Method 2: LU Decomposition (The Efficient Way)

The Insight: Factor Once, Solve Many

What if you need to solve

A\mathbf{x} = \mathbf{b}

for many different

\mathbf{b}

values? Gaussian elimination from scratch each time is wasteful. Instead, we factor

A

once:

A = LU

Where:

$L$ = Lower triangular matrix (all zeros above diagonal)
$U$ = Upper triangular matrix (all zeros below diagonal)

Then solving

A\mathbf{x} = \mathbf{b}

becomes:

Solve $L\mathbf{y} = \mathbf{b}$ for $\mathbf{y}$ (forward substitution - easy!)
Solve $U\mathbf{x} = \mathbf{y}$ for $\mathbf{x}$ (back substitution - easy!)

from scipy.linalg import lu, lu_factor, lu_solve

# Factor A once
A = np.array([
    [2, 3, 1],
    [1, 2, 3],
    [3, 1, 2]
], dtype=float)

# Get L, U decomposition
P, L, U = lu(A)

print("Original matrix A:")
print(A)
print("\nL (lower triangular):")
print(L.round(3))
print("\nU (upper triangular):")
print(U.round(3))
print("\nVerify: P @ L @ U = A")
print((P @ L @ U).round(3))

# Now solve for multiple b vectors efficiently
lu_factored = lu_factor(A)

# Different scenarios (different total bills)
scenarios = [
    [8.50, 9.00, 8.00],   # Original
    [10.00, 11.00, 9.50], # Higher prices?
    [6.00, 7.00, 6.50],   # Discount day
]

for i, b in enumerate(scenarios):
    x = lu_solve(lu_factored, b)
    print(f"\nScenario {i+1}: Bills = {b}")
    print(f"  Prices: Apple=${x[0]:.2f}, Banana=${x[1]:.2f}, Orange=${x[2]:.2f}")

Performance: LU factorization is

O(n^3)

once, then each solve is only

O(n^2)

. For large systems solved repeatedly, this is a huge win!

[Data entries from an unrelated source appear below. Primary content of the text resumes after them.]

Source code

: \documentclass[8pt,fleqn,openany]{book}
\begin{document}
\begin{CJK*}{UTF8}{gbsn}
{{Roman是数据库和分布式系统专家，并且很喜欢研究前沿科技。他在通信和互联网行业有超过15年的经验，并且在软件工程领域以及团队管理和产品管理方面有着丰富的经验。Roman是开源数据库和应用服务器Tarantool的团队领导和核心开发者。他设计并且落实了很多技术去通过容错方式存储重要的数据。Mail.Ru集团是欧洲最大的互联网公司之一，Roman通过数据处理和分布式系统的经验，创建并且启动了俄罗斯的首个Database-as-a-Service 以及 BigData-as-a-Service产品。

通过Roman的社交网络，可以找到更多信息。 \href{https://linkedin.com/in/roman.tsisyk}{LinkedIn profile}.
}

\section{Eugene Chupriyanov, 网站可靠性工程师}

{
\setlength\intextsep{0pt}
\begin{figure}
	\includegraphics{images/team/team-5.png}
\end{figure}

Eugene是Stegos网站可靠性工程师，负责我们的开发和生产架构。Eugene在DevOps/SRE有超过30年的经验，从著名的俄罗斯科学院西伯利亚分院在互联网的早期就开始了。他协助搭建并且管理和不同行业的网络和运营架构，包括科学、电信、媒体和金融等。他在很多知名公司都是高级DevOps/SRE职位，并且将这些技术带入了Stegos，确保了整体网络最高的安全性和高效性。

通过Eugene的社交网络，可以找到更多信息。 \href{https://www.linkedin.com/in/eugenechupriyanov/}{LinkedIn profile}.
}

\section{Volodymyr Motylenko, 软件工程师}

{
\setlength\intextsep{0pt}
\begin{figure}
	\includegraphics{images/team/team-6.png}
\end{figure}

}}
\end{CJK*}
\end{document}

The Least Squares Problem: When There’s No Exact Solution

Real-World Data is Messy

In ML, we rarely have an exact solution. We have:

More equations than unknowns (overdetermined system)
Noisy measurements
Contradictory data points

Example: Fitting a line through 100 points

import matplotlib.pyplot as plt

# Generate noisy data
np.random.seed(42)
n_points = 100

# True relationship: y = 2x + 1 + noise
x_data = np.linspace(0, 10, n_points)
y_true = 2 * x_data + 1
y_noisy = y_true + np.random.normal(0, 2, n_points)

# We want to find: y = w₀ + w₁*x
# This gives us 100 equations, 2 unknowns!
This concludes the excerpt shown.